Monday, August 27, 2012

Best not cross this mess.

So It has just come to my attention that my blog has over 8,415 hits in the total history of its being created. Now call me crazy, but I honestly didn't think anyone even read this thing. I'm seriously shocked. And on that note, I want to say thank you to whoever does read about my life and my thoughts.

You won't see a ton of instagram pictures from me, or stuff about cooking or working out. Although I do have a hard core goal to work out starting NOW. I also don't typically post about my clothes or stuff that I want. I write about what's in my mind and in my heart, and if you know me at all, you know that that is very fitting of me.

Today was my first day of school! I'm an assistant at 4 different middle schools. and I started off the week at middle school #1 with Mr. Jon Doe (name changed cause...ya know). I saw him in the parking lot when I was walking in, and i'll admit I wondered who the heck this guy was. Nerdy glasses and suspenders with a fauxhawk of curls with a little gold streak down the back. Then I walked into class and he was Choir man! And we had a great time today getting to know 100+ middle school kids. Who knew that song 'Scotlands Burning' we learned in Sister Kenny's elementary music class could have kids laughing so much and having so much fun. Feels good to have learned something in all those years of college. And my students are so hilarious...most of their names I could barely pronounce embarrassingly enough. (I really need to learn Spanish yo)

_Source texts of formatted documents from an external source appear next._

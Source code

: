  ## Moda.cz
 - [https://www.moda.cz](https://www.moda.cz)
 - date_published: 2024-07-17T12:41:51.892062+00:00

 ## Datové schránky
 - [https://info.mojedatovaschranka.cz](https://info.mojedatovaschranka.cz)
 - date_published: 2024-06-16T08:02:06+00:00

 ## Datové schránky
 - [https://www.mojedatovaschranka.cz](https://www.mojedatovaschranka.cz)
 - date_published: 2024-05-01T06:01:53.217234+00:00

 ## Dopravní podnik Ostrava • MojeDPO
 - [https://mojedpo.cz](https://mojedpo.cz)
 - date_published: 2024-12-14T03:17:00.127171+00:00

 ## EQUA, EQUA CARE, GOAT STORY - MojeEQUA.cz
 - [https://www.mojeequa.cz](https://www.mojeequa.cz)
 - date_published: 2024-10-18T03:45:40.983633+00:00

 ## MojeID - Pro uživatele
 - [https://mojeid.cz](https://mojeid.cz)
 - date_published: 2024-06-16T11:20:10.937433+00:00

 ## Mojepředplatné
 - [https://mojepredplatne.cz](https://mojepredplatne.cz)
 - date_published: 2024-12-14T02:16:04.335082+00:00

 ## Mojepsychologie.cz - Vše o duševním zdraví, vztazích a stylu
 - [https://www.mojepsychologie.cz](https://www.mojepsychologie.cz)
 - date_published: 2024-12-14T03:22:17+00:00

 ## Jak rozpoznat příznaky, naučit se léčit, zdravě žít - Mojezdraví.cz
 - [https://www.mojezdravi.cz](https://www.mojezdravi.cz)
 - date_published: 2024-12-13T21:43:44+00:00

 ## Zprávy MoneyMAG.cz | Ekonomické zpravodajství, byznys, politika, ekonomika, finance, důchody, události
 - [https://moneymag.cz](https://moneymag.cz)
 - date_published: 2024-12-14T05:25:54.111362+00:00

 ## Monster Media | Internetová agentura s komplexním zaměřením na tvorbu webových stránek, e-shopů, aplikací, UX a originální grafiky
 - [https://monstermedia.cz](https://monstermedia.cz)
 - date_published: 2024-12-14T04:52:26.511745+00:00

Ya know this move back to Texas has been both really exciting and hard at the same time. When my life got uprooted in less than 2 weeks, esp when I said I would NEVER move home, and in the opposite direction of the place that my heart is telling me i'm going to end up, It can be a challenge. Some days I just think, what the crap am I doing! But I know that this is the right choice for me, even though its the unexpected one. It feels really good to be doing something with my life that I actually had to work for. It feels really good to have a career, and living at home ain't bad either. Mom makes me dinner and asks how my day was, and you sure can't beat the price of the rent!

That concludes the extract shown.